I am working with a Radiometric TIFF and trying to find a way to make finding anomalies within the raster quicker.
The image is an orthorectified mosaic of many images of a concentrating solar site. The site is comprised of parabolic mirrors with a glass tube that runs down the middle. As tubes break or start to fail, they will become hotter than normally operating tubes.
When a tube is failed it is fairly obvious to the eye when looking through the orthomosaic. However, with 100,000 tubes over 2000 acres, I am looking for a way to have the raster styled or to clip out only the failed tubes based on their thermal fingerprint. A failed tube, based on the altitude flown, is approximately 10 pixels long, 1-2 pixels wide and are significantly hotter than the pixels surrounding it.

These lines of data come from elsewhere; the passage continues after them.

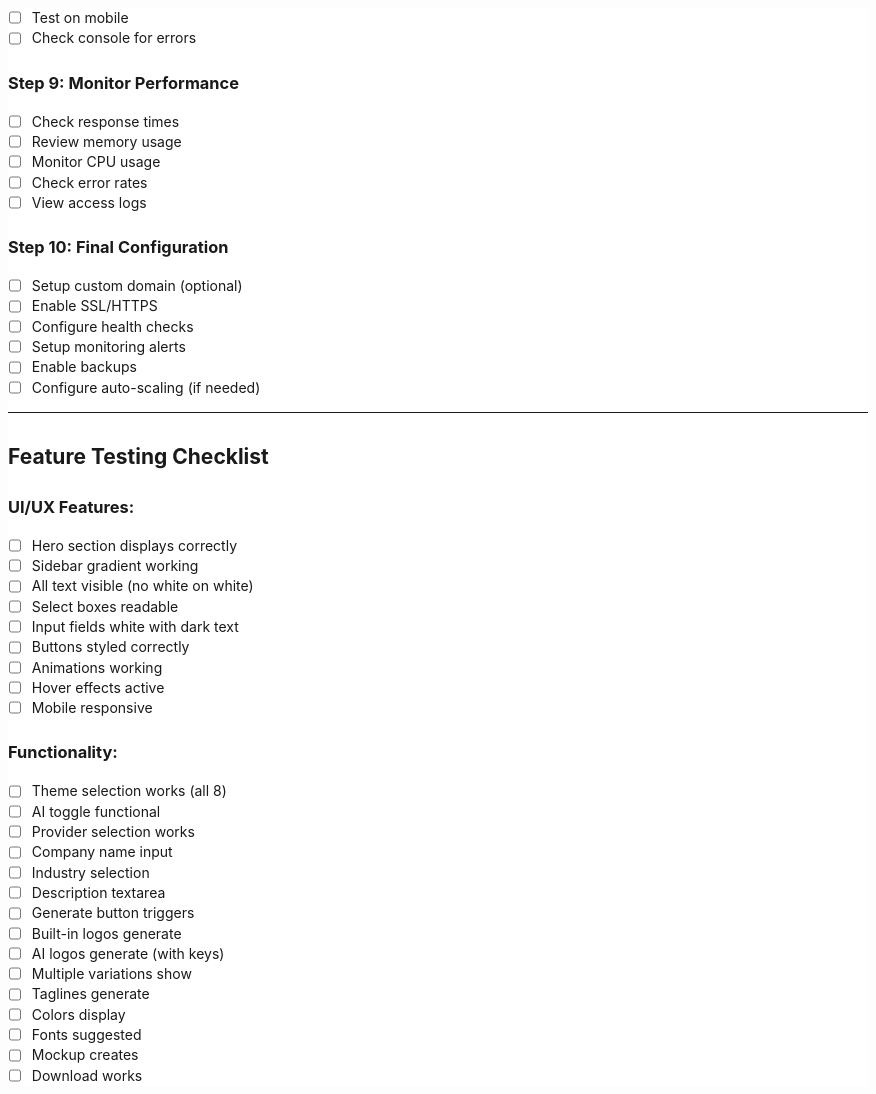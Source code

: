 - [ ] Test on mobile
- [ ] Check console for errors

### Step 9: Monitor Performance
- [ ] Check response times
- [ ] Review memory usage
- [ ] Monitor CPU usage
- [ ] Check error rates
- [ ] View access logs

### Step 10: Final Configuration
- [ ] Setup custom domain (optional)
- [ ] Enable SSL/HTTPS
- [ ] Configure health checks
- [ ] Setup monitoring alerts
- [ ] Enable backups
- [ ] Configure auto-scaling (if needed)

---

## Feature Testing Checklist

### UI/UX Features:
- [ ] Hero section displays correctly
- [ ] Sidebar gradient working
- [ ] All text visible (no white on white)
- [ ] Select boxes readable
- [ ] Input fields white with dark text
- [ ] Buttons styled correctly
- [ ] Animations working
- [ ] Hover effects active
- [ ] Mobile responsive

### Functionality:
- [ ] Theme selection works (all 8)
- [ ] AI toggle functional
- [ ] Provider selection works
- [ ] Company name input
- [ ] Industry selection
- [ ] Description textarea
- [ ] Generate button triggers
- [ ] Built-in logos generate
- [ ] AI logos generate (with keys)
- [ ] Multiple variations show
- [ ] Taglines generate
- [ ] Colors display
- [ ] Fonts suggested
- [ ] Mockup creates
- [ ] Download works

Issues however, are that these images are taken over multiple days and varying temperatures. 1/2 of the tubes are on the "return side" and are cooler and 1/2 are on the "heated" side and are hotter. Hot tubes found in the morning may be the same temperature as normal tubes in the afternoon. Surrounding ground structures are also sometimes in the same temperature range as the failed tubes. Even though temperatures vary throughout the site - the fingerprint is still the same. a connected string of 10 pixels or so hotter than the adjacent pixels.
Is there a way using the raster calculator to enter a formula that would match this fingerprint? Is there a way to use styling to color only those temperatures in the failed range and clip out all other?
I have a shapefile of the entire site that I could use for a mask with polygon features for every tube I can use as a constraint to the calculation if that would be possible?
I added two images... because I can't add more than that :(
1) "broken" is a broken tube showing the pixel value for the broken tube
2) "adj_normal" is a normal tube next to the broken tube
3) would have been an image of the lighter shade tube under the broken that is failed, but not broken. It's pixel value was 7714
4) would have been a general site image not zoomed in to show a larger section but really has no baring on the problem, was just for reference.